▸ Input material
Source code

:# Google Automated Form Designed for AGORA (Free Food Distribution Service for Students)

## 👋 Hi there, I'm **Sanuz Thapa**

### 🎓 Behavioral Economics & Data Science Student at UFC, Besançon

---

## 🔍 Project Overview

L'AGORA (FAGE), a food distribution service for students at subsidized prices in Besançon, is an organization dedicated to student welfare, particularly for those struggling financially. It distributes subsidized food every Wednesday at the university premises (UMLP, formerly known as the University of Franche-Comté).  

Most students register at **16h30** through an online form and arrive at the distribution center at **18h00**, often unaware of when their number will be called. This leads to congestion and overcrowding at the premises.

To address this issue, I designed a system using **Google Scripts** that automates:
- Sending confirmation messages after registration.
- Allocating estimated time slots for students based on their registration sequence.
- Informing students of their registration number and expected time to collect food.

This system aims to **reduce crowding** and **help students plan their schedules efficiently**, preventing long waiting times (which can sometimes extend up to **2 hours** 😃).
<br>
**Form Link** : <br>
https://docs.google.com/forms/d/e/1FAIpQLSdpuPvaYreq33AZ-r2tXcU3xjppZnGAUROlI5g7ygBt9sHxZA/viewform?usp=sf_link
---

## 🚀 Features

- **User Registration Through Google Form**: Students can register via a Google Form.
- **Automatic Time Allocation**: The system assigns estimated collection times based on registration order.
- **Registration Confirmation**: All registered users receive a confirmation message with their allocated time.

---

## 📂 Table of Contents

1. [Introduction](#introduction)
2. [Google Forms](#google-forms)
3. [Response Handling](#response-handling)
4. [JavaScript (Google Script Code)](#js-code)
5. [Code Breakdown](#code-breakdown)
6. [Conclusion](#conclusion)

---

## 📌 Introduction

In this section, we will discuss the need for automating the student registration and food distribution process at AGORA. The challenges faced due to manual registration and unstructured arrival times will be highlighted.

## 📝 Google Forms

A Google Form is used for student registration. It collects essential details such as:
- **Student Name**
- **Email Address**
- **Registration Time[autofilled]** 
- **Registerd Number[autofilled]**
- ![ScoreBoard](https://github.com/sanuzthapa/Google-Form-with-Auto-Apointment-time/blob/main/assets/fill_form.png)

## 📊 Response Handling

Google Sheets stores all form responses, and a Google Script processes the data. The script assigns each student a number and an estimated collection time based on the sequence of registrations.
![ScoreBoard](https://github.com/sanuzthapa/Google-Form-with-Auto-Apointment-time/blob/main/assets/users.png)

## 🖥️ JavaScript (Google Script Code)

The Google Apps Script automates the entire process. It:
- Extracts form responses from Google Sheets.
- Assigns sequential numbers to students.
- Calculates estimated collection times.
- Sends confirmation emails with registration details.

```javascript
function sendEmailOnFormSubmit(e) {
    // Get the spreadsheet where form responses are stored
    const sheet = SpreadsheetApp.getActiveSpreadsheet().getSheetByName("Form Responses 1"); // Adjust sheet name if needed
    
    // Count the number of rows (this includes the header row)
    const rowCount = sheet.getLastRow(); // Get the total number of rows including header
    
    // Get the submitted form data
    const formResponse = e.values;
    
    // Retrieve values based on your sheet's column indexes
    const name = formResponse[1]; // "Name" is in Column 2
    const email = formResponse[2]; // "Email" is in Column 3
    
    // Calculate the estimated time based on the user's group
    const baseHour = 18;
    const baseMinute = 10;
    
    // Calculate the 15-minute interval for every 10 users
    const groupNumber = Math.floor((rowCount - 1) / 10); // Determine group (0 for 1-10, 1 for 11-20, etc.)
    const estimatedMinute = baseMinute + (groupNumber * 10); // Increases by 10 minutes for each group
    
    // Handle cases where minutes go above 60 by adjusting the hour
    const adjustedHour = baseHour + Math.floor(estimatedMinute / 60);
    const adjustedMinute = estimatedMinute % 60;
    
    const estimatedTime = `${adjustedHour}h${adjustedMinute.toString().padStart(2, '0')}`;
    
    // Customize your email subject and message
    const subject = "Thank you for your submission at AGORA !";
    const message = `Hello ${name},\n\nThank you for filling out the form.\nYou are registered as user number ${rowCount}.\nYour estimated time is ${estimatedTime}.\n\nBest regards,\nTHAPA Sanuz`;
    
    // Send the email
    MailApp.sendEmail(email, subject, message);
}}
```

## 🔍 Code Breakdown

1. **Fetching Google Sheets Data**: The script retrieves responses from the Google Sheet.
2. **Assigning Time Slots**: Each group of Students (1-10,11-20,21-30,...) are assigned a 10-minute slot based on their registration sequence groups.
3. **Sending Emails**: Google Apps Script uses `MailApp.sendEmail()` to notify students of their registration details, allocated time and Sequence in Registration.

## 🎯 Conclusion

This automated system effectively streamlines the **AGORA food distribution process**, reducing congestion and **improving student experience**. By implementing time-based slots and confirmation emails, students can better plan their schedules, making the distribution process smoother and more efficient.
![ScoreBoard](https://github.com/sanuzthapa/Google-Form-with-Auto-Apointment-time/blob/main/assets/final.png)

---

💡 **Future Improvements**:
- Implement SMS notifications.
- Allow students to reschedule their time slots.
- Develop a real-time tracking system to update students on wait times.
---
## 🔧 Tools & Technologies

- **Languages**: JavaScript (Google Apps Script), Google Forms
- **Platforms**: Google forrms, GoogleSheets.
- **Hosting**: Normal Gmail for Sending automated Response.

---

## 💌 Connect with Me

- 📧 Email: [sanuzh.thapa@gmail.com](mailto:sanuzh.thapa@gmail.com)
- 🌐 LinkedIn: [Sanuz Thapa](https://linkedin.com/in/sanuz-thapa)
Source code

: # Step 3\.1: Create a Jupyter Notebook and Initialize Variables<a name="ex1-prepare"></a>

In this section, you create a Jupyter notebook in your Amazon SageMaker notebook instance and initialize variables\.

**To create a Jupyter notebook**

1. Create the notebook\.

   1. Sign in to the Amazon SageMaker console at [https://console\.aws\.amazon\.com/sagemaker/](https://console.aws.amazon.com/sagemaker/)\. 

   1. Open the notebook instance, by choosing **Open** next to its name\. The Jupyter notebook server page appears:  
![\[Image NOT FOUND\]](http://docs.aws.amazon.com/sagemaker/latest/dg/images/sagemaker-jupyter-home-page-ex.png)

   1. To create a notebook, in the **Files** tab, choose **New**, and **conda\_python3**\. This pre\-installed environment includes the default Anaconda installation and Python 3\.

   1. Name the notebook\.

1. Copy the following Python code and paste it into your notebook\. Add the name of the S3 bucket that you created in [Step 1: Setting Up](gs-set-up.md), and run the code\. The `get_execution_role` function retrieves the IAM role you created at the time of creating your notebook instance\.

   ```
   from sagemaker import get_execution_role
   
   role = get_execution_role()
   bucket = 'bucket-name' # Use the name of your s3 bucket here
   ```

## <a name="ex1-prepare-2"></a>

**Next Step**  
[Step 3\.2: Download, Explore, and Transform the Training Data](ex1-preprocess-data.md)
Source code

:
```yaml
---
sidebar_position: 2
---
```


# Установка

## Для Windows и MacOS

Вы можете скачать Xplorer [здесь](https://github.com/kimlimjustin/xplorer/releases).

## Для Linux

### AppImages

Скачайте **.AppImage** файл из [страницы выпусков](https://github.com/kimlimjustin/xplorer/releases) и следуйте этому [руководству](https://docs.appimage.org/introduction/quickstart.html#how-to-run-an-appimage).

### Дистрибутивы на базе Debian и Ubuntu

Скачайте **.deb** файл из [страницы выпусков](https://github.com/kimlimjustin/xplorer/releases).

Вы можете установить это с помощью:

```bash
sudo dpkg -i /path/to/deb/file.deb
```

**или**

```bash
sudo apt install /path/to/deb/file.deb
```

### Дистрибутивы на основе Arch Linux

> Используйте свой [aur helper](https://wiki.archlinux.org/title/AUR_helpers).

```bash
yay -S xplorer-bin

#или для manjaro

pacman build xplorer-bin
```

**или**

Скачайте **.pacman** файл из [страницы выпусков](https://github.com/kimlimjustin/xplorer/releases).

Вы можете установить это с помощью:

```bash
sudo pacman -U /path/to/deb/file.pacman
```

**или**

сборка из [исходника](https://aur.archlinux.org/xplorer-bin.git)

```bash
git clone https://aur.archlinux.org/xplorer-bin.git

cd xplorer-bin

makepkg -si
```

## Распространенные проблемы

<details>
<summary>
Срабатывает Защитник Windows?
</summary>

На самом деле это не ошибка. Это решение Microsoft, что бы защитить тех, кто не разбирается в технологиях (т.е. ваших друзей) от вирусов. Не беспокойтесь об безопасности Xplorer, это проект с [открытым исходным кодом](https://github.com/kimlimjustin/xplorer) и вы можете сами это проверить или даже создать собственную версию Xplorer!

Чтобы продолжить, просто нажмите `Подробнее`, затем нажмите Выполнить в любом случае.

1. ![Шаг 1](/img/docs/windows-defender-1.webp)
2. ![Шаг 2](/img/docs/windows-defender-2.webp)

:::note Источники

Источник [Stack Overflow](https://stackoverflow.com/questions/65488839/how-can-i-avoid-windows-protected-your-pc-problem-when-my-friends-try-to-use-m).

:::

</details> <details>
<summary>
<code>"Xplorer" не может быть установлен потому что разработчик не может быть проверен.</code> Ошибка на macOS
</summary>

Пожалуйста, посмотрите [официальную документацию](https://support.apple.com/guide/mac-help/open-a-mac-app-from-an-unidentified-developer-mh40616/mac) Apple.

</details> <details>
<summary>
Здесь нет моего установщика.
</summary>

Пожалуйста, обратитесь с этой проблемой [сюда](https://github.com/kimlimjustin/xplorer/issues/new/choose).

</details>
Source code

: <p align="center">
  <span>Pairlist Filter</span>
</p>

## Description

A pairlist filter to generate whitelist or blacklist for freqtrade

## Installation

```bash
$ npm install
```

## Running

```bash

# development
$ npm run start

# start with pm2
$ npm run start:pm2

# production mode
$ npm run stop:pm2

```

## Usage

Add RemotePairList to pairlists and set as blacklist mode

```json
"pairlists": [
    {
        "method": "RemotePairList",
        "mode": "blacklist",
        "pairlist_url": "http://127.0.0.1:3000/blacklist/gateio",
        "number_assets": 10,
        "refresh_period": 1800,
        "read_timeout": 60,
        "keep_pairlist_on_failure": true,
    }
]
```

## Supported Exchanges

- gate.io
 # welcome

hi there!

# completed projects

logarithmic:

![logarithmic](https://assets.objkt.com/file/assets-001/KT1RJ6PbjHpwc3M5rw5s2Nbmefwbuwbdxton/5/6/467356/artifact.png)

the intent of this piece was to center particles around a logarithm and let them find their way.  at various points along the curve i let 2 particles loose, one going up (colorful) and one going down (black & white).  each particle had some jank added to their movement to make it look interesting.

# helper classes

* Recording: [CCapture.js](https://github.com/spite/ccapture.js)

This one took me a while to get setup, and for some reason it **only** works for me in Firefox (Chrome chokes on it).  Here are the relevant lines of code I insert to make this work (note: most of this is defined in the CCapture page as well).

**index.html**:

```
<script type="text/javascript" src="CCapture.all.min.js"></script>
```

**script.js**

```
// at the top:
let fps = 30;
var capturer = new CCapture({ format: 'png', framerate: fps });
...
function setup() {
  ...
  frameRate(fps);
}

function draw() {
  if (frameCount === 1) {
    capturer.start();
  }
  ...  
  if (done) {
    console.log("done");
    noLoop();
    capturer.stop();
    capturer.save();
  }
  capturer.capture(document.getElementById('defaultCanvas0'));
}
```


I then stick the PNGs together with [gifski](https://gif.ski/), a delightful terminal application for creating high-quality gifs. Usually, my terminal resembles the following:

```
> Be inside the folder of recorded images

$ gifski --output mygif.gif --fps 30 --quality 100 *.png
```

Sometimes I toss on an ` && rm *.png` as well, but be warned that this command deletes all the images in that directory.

▸ Required action
Give again, exactly as written, the lines running from the first line of the data above through the line that contains "- Informing students".

▸ Response for this exercise
Source code

:# Google Automated Form Designed for AGORA (Free Food Distribution Service for Students)

## 👋 Hi there, I'm **Sanuz Thapa**

### 🎓 Behavioral Economics & Data Science Student at UFC, Besançon

---

## 🔍 Project Overview

L'AGORA (FAGE), a food distribution service for students at subsidized prices in Besançon, is an organization dedicated to student welfare, particularly for those struggling financially. It distributes subsidized food every Wednesday at the university premises (UMLP, formerly known as the University of Franche-Comté).  

Most students register at **16h30** through an online form and arrive at the distribution center at **18h00**, often unaware of when their number will be called. This leads to congestion and overcrowding at the premises.

To address this issue, I designed a system using **Google Scripts** that automates:
- Sending confirmation messages after registration.
- Allocating estimated time slots for students based on their registration sequence.
- Informing students of their registration number and expected time to collect food.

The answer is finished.